START Task material

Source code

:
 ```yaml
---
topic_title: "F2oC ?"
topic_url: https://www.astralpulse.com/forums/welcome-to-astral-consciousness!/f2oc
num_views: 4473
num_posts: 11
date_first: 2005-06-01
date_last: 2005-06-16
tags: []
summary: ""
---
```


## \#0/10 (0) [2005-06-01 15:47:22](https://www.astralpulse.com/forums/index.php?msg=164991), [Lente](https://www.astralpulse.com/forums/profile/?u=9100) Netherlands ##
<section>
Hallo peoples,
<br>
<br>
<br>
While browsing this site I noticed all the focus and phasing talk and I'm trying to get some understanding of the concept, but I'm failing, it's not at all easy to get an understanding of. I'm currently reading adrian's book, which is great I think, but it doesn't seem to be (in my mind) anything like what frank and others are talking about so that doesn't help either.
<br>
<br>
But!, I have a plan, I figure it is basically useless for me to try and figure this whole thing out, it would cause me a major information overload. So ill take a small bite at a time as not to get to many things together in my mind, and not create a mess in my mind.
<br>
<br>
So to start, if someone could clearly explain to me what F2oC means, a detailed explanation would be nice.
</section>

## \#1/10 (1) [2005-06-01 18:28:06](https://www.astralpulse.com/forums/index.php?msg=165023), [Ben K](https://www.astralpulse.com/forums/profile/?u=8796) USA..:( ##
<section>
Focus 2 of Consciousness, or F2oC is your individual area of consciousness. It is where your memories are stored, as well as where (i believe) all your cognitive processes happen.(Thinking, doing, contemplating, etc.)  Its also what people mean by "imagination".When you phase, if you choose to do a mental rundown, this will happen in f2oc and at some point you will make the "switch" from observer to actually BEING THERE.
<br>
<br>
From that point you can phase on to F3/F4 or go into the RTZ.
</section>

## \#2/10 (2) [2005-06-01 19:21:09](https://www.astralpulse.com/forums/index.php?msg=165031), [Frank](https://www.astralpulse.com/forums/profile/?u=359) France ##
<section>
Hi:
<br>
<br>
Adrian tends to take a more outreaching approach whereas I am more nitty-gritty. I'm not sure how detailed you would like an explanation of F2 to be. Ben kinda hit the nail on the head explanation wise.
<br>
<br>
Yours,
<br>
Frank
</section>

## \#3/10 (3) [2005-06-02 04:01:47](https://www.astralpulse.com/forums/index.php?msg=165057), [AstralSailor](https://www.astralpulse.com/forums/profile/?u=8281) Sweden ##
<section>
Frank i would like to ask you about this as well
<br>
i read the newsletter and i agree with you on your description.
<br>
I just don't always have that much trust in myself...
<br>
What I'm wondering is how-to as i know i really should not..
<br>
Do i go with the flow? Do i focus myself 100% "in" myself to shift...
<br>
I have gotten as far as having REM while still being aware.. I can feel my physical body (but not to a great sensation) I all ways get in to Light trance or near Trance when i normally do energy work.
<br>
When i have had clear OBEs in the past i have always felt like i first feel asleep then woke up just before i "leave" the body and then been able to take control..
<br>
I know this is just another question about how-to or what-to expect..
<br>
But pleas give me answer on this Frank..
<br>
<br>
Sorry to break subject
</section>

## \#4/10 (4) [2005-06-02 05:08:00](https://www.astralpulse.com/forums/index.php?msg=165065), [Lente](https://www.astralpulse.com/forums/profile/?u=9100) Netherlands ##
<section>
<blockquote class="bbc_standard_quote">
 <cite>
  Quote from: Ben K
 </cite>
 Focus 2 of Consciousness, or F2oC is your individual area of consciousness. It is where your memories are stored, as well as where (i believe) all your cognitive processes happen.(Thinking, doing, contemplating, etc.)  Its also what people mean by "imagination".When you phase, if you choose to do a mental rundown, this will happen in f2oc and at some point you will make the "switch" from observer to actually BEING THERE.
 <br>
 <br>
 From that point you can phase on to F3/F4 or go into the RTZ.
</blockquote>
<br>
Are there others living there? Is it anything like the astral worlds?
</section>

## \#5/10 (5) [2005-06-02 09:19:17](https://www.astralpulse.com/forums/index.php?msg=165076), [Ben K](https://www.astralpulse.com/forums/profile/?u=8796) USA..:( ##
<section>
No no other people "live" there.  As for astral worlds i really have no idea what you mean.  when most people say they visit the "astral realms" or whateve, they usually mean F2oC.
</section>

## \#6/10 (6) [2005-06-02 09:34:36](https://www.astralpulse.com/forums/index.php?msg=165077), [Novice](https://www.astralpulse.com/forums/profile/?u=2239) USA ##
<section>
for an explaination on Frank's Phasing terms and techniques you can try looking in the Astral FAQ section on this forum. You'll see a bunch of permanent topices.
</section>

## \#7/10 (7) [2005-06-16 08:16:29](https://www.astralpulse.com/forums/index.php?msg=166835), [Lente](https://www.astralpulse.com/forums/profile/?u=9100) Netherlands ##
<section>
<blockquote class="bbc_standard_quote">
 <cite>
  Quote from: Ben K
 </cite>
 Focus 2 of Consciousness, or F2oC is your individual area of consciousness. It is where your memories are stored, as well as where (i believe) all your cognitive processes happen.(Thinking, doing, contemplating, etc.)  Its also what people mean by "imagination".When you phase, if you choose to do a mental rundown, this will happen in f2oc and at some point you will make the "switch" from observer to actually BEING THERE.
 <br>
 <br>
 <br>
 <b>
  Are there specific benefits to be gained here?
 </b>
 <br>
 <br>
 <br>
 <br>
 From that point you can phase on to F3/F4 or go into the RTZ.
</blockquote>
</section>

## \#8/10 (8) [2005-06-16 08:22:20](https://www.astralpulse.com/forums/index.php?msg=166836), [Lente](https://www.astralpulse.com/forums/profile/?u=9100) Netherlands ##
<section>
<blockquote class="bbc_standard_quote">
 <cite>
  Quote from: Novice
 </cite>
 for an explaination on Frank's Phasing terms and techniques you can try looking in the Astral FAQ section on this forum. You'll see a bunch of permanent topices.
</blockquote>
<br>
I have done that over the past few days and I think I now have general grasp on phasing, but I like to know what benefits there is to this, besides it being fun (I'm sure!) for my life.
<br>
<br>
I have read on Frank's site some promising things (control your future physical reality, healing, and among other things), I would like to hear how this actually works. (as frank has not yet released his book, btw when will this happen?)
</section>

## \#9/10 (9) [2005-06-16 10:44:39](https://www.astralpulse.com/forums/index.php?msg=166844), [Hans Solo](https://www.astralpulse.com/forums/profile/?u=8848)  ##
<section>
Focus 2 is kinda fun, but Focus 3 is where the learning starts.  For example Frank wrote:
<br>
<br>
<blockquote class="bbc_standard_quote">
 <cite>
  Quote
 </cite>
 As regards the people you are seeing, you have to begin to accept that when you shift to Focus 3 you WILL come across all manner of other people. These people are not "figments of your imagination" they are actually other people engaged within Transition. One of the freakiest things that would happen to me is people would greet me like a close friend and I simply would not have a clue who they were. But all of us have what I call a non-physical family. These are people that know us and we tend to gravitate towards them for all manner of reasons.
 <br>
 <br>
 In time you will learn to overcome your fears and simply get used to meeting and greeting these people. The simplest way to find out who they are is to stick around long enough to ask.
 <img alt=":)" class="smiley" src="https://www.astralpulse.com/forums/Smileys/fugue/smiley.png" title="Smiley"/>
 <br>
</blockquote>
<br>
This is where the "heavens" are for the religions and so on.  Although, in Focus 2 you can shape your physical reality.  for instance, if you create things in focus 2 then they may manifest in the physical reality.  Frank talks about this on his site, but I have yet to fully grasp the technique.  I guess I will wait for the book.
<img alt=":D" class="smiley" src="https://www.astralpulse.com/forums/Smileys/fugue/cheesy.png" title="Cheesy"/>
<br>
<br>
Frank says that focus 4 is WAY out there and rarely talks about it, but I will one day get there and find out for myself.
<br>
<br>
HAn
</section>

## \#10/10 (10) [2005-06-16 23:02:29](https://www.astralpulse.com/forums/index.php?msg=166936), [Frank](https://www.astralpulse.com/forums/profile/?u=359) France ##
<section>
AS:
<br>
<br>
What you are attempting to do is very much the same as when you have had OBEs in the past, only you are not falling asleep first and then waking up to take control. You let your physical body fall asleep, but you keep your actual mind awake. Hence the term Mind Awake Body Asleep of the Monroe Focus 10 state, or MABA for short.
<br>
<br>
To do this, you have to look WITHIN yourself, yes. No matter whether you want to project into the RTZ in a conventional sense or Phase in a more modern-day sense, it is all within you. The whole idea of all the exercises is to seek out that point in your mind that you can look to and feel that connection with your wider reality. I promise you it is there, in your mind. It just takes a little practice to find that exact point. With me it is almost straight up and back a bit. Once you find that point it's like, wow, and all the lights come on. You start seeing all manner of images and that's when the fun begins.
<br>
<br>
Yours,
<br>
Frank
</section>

END Task material

If a line contains the word "Novice", it counts; please state how many such lines the records above have, and nothing more.

2